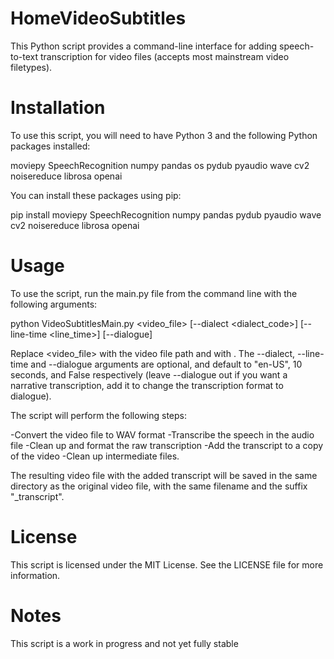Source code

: # HomeVideoSubtitles


This Python script provides a command-line interface for adding speech-to-text transcription for video files (accepts most mainstream video filetypes).

# Installation
To use this script, you will need to have Python 3 and the following Python packages installed:

moviepy
SpeechRecognition
numpy
pandas
os
pydub
pyaudio
wave
cv2
noisereduce
librosa
openai



You can install these packages using pip:

pip install moviepy SpeechRecognition numpy pandas pydub pyaudio wave cv2 noisereduce librosa openai


# Usage
To use the script, run the main.py file from the command line with the following arguments:

python VideoSubtitlesMain.py <video_file> [--dialect <dialect_code>] [--line-time <line_time>] [--dialogue]

Replace <video_file> with the video file path and <prompt> with . The --dialect, --line-time and --dialogue arguments are optional, and default to "en-US", 10 seconds, and False respectively (leave --dialogue out if you want a narrative transcription, add it to change the transcription format to dialogue).

The script will perform the following steps:

-Convert the video file to WAV format
-Transcribe the speech in the audio file
-Clean up and format the raw transcription
-Add the transcript to a copy of the video
-Clean up intermediate files.

The resulting video file with the added transcript will be saved in the same directory as the original video file, with the same filename and the suffix "_transcript".

# License
This script is licensed under the MIT License. See the LICENSE file for more information.

# Notes

This script is a work in progress and not yet fully stable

# Task
Give every record again word for word, pictures excluded.

# Response to the exercise
Source code

: # HomeVideoSubtitles


This Python script provides a command-line interface for adding speech-to-text transcription for video files (accepts most mainstream video filetypes).

# Installation
To use this script, you will need to have Python 3 and the following Python packages installed:

moviepy
SpeechRecognition
numpy
pandas
os
pydub
pyaudio
wave
cv2
noisereduce
librosa
openai



You can install these packages using pip:

pip install moviepy SpeechRecognition numpy pandas pydub pyaudio wave cv2 noisereduce librosa openai


# Usage
To use the script, run the main.py file from the command line with the following arguments:

python VideoSubtitlesMain.py <video_file> [--dialect <dialect_code>] [--line-time <line_time>] [--dialogue]

Replace <video_file> with the video file path and <prompt> with . The --dialect, --line-time and --dialogue arguments are optional, and default to "en-US", 10 seconds, and False respectively (leave --dialogue out if you want a narrative transcription, add it to change the transcription format to dialogue).

The script will perform the following steps:

-Convert the video file to WAV format
-Transcribe the speech in the audio file
-Clean up and format the raw transcription
-Add the transcript to a copy of the video
-Clean up intermediate files.

The resulting video file with the added transcript will be saved in the same directory as the original video file, with the same filename and the suffix "_transcript".

# License
This script is licensed under the MIT License. See the LICENSE file for more information.

# Notes

This script is a work in progress and not yet fully stable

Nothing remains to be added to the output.